Batista drew on the more modern example of large tech companies building campuses with lots of open space for the spontaneous exchange of ideas.

“In some sense this Shull Wollan Center is a common space that we have within UT and Oak Ridge where people from different fields can meet,” he said.

For example, his group can develop theory ideas without having a material, but someone running an experiment at the SNS often comes in to offer their results.

“Every week, someone would come with new data,” he said. “Not everything would be interesting in the sense that you would learn something new, but from time to time you find exciting discoveries.”

This model—experimentalists and theorists working and talking together, often from different branches of study—is actually a throwback to an earlier time.

“Science was interdisciplinary for many centuries,” Batista said. “Now we’ve reached this level of specialization that we need to do something to recover that.”

Right Place, Right Time, Right People

While the center looks to return science to its interdisciplinary roots, Tennant and Batista also have an eye on the future. Inspired by the center’s successful endeavors in machine learning, Batista proposed a cluster hire at UT, which ultimately brought Adrian Del Maestro to the university in 2020. He holds a joint appointment in physics and computer science, connecting two traditional UT strengths. He’s also helping coordinate searches for additional hires for fall 2021, including an experimental neutron scatterer and a theoretician in topological materials.

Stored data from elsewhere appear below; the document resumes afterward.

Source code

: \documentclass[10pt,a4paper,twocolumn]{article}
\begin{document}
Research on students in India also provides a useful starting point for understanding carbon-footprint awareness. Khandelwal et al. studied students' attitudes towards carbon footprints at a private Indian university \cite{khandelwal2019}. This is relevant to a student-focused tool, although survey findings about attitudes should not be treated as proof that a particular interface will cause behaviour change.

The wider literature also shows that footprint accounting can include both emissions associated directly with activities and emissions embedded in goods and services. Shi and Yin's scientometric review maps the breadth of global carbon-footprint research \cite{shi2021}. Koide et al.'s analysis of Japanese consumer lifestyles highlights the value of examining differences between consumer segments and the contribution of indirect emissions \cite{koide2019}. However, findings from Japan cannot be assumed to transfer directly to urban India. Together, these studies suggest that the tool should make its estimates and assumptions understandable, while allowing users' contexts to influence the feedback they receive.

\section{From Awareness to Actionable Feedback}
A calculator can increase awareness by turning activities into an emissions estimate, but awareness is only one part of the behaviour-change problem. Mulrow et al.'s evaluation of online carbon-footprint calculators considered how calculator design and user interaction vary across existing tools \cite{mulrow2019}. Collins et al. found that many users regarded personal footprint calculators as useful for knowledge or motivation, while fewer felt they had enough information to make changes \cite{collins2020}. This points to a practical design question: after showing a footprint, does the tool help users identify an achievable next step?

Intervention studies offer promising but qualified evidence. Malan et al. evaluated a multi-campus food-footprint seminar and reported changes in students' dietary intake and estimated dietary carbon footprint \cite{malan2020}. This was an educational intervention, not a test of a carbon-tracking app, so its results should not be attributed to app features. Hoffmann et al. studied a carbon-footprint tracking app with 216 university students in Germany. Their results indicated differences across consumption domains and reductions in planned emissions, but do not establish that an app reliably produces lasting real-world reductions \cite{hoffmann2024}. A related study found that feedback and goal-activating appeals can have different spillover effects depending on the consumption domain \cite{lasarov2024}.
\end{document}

“Clusters will probably be the rule in the future, following the funding,” Batista explained. “Having a model that is working at the small scale, the Shull Wollan Center, for me was very important, because then you can build.”

Building ties to education with a multi-disciplinary component is key for the center as it continues to drive new science. Tennant explained that the growing quantum economy will require engineers and physicists to understand the principles underpinning quantum information. The first cluster hire has already proven successful in that vein: Del Maestro taught a spring 2020 course called Special Topics in Physics: Introduction to Machine Learning, which focused on neural networks. Like other Shull Wollan Center affiliates, his group makes code and data available as open source, adding another component of expertise and education that can be shared quickly as the science unfolds.

Batista explained that having interdisciplinary teams already in place gives UT an advantage in going after external funding.

“We are already working together when a call comes,” he said. “If you’re already working with a team, it’s much easier to put together a project. The ideas for the proposals we’re writing right now were incubated at the Shull Wollan Center.”

Though the center takes advantage of some phenomenal scientific instruments, Tennant puts the center’s purpose in more relatable terms.

“Facilities are industrial-level science,” he said. “So you need this other, human, approach. Science is amazing (in) the way that it creates new knowledge and changes the world . . . but it requires leadership, vision, and environment.”

That, he explained, is the opportunity the Shull Wollan Center offers.

“It’s the right place, the right time, the right people,” he said. “So change happens.”